Bernie Sanders talks immigration, economic justice at San Ysidro rally
The event marks the Vermont Senator’s fourth trip to San Diego County since launching his presidential campaign this year
A day after his latest presidential debate, Vermont Sen. Bernie Sanders Friday night talked immigrant rights and economic justice to a raucous and diverse crowd in San Ysidro.
Sanders, a self-identified Democratic socialist, focused his 40-minute speech at San Ysidro High School on such goals as creating a pathway to citizenship for the 11 million unauthorized immigrants living in this country, restoring DACA protections for undocumented people who came to this country as children, stopping federal agents from separating children from parents and reversing other Trump administration policies he criticized as racist.

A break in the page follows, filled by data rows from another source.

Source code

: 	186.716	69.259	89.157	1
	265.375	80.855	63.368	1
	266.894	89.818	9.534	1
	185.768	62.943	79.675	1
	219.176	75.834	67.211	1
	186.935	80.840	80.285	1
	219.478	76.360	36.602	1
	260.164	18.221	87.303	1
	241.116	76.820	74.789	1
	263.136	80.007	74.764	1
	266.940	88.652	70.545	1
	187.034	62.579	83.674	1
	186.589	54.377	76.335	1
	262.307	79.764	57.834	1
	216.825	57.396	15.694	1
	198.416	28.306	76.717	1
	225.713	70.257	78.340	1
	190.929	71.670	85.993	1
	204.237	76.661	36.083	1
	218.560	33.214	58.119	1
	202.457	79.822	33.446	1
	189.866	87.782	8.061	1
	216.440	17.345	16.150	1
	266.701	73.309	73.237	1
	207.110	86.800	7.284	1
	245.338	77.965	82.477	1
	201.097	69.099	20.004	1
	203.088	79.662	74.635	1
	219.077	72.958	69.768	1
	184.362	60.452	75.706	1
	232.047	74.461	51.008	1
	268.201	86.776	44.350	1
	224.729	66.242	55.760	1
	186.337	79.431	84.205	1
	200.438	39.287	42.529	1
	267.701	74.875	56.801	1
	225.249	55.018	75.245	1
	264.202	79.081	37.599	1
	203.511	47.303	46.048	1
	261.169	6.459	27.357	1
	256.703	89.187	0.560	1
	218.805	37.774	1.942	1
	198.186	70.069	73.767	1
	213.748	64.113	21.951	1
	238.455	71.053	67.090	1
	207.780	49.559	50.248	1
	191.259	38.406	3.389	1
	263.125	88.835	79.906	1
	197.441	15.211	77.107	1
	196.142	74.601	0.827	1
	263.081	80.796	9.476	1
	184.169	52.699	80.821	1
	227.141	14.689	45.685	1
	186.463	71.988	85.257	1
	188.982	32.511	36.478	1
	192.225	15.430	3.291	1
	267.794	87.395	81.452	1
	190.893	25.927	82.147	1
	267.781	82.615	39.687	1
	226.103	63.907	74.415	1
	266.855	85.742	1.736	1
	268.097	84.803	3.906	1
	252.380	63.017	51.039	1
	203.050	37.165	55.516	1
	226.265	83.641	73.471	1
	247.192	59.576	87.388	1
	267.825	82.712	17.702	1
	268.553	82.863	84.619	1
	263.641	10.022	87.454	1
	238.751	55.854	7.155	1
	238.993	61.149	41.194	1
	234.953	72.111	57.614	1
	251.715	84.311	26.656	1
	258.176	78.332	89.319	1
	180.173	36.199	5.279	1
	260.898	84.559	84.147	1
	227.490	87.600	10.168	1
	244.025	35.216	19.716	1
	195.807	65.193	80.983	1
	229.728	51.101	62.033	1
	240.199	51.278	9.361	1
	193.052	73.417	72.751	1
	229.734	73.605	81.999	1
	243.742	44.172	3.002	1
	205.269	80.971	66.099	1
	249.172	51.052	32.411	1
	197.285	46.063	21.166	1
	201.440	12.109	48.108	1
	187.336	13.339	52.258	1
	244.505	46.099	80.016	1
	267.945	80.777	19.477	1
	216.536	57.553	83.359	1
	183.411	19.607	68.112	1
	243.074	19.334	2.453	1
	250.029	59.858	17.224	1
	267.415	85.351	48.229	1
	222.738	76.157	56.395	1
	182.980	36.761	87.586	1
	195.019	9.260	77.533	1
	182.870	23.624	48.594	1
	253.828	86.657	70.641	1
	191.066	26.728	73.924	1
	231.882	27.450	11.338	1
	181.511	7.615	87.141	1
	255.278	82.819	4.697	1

“What demagogues do is they pick a group of people … and kind of foment hatred against that group,” Sanders said. “Together we are going to move this country in a very different direction.
“We have some 11 million people, the overwhelming majority of whom are honest, hardworking people who are making a huge contribution to the American economy … and who came to this country to escape violence and to search for a better life for themselves and their children. This is not criminal.”
He told the crowd of more than 1,900 that the country also needs to increase the federal minimum wage to $15, cancel all student debt, provide universal health care, close tax loopholes for billionaires and corporations, and improve the quality of jobs,
“We believe in an economy that works for all of us,” he said. “That means not only jobs, but jobs that pay a living wage.”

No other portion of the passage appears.